### WHAT NEEDS TO BE DONE
Every line in the records below between the one holding "This function acts" and the one holding "The number of stars", inclusive, is to be set down exactly; all other lines are to be left out.

Top of INFORMATION

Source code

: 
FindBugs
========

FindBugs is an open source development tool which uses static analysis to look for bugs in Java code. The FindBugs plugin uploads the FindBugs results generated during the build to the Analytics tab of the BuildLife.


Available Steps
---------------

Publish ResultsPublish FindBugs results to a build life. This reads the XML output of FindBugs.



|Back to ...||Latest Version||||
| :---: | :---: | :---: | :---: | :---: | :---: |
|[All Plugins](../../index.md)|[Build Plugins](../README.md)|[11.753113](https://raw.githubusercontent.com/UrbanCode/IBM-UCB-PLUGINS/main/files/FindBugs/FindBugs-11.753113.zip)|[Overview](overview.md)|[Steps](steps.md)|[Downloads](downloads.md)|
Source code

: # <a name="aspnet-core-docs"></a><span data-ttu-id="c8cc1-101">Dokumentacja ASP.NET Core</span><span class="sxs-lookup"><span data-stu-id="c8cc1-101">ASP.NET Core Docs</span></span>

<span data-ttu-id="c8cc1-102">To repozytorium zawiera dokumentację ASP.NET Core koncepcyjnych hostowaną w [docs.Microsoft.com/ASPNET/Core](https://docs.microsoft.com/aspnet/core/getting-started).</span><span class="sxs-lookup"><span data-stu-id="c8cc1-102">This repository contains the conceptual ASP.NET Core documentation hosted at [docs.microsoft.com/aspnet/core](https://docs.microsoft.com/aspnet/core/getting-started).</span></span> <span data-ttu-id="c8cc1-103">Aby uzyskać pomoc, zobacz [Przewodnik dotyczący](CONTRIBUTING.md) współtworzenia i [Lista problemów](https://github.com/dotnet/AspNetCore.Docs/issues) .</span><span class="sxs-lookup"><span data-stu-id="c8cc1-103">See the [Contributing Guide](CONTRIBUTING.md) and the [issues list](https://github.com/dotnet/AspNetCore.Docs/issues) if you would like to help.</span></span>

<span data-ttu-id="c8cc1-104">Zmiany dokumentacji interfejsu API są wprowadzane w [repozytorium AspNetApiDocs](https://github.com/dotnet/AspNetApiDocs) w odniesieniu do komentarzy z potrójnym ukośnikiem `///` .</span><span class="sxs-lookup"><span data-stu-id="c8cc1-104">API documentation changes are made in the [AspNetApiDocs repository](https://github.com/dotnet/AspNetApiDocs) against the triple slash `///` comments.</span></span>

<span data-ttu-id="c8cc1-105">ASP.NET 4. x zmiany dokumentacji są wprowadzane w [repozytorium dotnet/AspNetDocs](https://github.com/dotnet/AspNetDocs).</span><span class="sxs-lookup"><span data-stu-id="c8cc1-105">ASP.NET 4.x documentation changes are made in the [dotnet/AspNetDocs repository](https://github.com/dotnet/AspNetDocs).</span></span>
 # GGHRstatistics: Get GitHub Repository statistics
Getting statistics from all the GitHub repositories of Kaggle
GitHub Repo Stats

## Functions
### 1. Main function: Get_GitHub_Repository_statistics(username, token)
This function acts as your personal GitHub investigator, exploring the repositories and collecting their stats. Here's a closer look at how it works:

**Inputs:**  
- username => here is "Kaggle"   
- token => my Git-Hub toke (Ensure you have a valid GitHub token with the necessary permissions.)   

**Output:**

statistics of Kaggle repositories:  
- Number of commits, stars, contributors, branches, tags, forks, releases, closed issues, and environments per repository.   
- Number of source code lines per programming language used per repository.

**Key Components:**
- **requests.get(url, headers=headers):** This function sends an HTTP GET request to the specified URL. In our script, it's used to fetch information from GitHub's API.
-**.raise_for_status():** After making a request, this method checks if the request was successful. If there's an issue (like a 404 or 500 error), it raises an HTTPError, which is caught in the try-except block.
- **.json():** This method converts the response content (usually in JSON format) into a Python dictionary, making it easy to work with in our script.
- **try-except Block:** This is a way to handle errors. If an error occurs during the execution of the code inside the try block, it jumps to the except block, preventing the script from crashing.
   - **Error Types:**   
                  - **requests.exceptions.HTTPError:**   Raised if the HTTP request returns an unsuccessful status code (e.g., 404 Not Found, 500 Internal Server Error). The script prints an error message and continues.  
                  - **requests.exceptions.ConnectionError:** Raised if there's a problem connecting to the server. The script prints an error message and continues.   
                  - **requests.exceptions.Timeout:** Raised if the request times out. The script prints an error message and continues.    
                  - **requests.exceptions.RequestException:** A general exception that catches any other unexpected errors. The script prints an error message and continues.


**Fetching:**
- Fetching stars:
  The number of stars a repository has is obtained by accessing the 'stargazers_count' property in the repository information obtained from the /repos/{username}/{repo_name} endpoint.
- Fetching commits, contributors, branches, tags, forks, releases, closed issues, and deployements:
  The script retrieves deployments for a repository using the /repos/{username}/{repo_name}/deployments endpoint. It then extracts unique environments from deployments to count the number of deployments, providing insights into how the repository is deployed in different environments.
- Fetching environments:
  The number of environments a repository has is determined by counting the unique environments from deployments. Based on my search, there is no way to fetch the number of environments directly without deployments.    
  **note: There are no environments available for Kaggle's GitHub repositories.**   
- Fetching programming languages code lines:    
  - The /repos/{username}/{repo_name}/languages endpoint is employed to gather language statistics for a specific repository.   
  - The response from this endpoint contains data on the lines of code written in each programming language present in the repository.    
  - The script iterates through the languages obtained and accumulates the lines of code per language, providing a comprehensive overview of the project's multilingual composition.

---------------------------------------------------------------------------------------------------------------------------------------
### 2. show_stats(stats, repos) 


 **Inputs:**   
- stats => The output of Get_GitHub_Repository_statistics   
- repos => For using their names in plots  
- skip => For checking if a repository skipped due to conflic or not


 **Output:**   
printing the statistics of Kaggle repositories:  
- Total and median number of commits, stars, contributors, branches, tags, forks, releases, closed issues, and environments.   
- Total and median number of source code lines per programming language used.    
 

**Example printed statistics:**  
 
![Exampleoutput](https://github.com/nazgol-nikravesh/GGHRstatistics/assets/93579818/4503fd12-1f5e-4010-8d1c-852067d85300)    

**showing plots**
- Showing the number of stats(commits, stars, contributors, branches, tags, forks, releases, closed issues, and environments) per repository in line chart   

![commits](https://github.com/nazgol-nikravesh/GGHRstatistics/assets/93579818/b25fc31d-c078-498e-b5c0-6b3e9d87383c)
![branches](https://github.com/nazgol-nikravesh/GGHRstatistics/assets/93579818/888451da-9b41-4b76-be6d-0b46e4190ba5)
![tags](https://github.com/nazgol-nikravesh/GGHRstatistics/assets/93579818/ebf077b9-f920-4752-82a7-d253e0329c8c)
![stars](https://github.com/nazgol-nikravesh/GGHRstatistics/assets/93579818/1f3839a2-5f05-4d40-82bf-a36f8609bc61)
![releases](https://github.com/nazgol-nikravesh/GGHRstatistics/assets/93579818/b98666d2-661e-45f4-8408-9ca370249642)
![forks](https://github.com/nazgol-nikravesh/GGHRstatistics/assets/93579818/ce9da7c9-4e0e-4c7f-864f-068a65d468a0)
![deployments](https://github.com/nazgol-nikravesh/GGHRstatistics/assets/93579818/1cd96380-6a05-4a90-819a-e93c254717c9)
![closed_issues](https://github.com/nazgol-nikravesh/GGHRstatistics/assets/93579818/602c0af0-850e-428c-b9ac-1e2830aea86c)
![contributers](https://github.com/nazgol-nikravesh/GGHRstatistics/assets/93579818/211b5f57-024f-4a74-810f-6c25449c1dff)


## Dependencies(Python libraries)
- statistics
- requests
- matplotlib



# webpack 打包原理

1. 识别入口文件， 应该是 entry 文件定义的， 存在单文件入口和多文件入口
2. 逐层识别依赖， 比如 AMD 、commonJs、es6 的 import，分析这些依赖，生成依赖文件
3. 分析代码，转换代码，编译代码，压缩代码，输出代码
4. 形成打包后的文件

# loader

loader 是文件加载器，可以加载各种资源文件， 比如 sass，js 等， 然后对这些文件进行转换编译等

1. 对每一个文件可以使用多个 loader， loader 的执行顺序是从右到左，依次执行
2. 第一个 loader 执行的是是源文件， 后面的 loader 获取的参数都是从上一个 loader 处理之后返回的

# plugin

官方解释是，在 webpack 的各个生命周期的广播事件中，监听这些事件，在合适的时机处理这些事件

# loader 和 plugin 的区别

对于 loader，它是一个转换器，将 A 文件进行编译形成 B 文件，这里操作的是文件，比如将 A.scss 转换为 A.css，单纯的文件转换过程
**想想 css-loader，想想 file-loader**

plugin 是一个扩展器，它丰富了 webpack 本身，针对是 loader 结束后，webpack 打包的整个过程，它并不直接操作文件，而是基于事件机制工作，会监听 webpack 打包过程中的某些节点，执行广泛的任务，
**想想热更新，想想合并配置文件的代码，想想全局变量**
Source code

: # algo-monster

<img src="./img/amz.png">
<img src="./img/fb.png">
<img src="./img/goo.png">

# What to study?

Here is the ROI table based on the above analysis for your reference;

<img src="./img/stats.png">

Bottom of INFORMATION

### ANSWER BELOW
This function acts as your personal GitHub investigator, exploring the repositories and collecting their stats. Here's a closer look at how it works:

**Inputs:**  
- username => here is "Kaggle"   
- token => my Git-Hub toke (Ensure you have a valid GitHub token with the necessary permissions.)   

**Output:**

statistics of Kaggle repositories:  
- Number of commits, stars, contributors, branches, tags, forks, releases, closed issues, and environments per repository.   
- Number of source code lines per programming language used per repository.

**Key Components:**
- **requests.get(url, headers=headers):** This function sends an HTTP GET request to the specified URL. In our script, it's used to fetch information from GitHub's API.
-**.raise_for_status():** After making a request, this method checks if the request was successful. If there's an issue (like a 404 or 500 error), it raises an HTTPError, which is caught in the try-except block.
- **.json():** This method converts the response content (usually in JSON format) into a Python dictionary, making it easy to work with in our script.
- **try-except Block:** This is a way to handle errors. If an error occurs during the execution of the code inside the try block, it jumps to the except block, preventing the script from crashing.
   - **Error Types:**   
                  - **requests.exceptions.HTTPError:**   Raised if the HTTP request returns an unsuccessful status code (e.g., 404 Not Found, 500 Internal Server Error). The script prints an error message and continues.  
                  - **requests.exceptions.ConnectionError:** Raised if there's a problem connecting to the server. The script prints an error message and continues.   
                  - **requests.exceptions.Timeout:** Raised if the request times out. The script prints an error message and continues.    
                  - **requests.exceptions.RequestException:** A general exception that catches any other unexpected errors. The script prints an error message and continues.


**Fetching:**
- Fetching stars:
  The number of stars a repository has is obtained by accessing the 'stargazers_count' property in the repository information obtained from the /repos/{username}/{repo_name} endpoint.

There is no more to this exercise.